One prominent method for learning word embeddings is Word2Vec. In this article, we will delve into the intricacies of Word2Vec and explore its various architectures and variants.
In the early days, sentences were represented with n-gram vectors. These vectors aimed to capture the essence of a sentence by considering sequences of words. However, they had some limitations. N-gram vectors were often large and sparse, which made them computationally challenging to create. This created a problem known as the curse of dimensionality. Essentially, it meant that in high-dimensional spaces, the vectors representing words were so far apart that it became difficult to determine which words were truly similar.

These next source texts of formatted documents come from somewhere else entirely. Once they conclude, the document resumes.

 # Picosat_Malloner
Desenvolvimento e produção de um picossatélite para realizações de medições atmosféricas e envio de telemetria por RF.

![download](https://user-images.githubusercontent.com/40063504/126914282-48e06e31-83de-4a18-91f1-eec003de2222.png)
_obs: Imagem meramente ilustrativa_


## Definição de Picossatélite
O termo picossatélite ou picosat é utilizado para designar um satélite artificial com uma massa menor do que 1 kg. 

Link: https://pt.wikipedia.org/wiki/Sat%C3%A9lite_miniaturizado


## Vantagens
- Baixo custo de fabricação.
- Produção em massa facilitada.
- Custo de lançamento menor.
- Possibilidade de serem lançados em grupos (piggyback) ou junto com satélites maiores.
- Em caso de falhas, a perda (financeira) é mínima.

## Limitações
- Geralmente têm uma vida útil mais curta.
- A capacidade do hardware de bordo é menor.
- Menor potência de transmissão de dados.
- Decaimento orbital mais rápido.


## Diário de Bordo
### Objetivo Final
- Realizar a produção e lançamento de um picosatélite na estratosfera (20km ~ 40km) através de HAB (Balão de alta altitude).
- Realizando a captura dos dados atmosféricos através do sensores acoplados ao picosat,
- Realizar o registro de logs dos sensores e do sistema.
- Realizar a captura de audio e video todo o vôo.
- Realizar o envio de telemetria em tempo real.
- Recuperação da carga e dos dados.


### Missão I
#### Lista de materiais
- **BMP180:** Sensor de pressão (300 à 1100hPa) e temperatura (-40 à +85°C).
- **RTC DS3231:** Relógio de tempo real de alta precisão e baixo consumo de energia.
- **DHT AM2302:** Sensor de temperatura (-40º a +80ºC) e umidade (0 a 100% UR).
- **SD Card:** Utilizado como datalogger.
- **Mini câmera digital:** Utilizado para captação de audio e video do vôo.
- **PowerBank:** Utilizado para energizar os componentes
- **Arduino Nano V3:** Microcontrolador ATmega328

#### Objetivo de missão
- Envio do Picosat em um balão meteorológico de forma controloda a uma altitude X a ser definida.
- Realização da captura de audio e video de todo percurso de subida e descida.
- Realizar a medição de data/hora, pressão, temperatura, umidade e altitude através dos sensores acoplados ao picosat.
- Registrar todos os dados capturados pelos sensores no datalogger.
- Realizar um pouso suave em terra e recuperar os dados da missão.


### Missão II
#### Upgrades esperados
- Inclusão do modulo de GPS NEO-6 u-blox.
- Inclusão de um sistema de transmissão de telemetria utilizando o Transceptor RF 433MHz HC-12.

Then, in 2003, a remarkable breakthrough occurred with the introduction of a neural probabilistic language model. This model completely changed how we represent words by using something called continuous dense vectors. Unlike n-gram vectors, which were discrete and sparse, these dense vectors offered a continuous representation. Even small changes to these vectors resulted in meaningful representations, although they might not directly correspond to specific English words.
Building upon this exciting progress, the Word2Vec framework emerged in 2013. It presented a powerful method for encoding word meanings into continuous dense vectors. Within Word2Vec, two primary architectures were introduced: Continuous Bag of Words (CBoW) and Skip-gram.
These architectures opened doors to efficient training models capable of generating high-quality word embeddings. By leveraging vast amounts of text data, Word2Vec brought words to life in the numeric world. This enabled computers to understand the contextual meanings and relationships between words, offering a transformative approach to natural language processing.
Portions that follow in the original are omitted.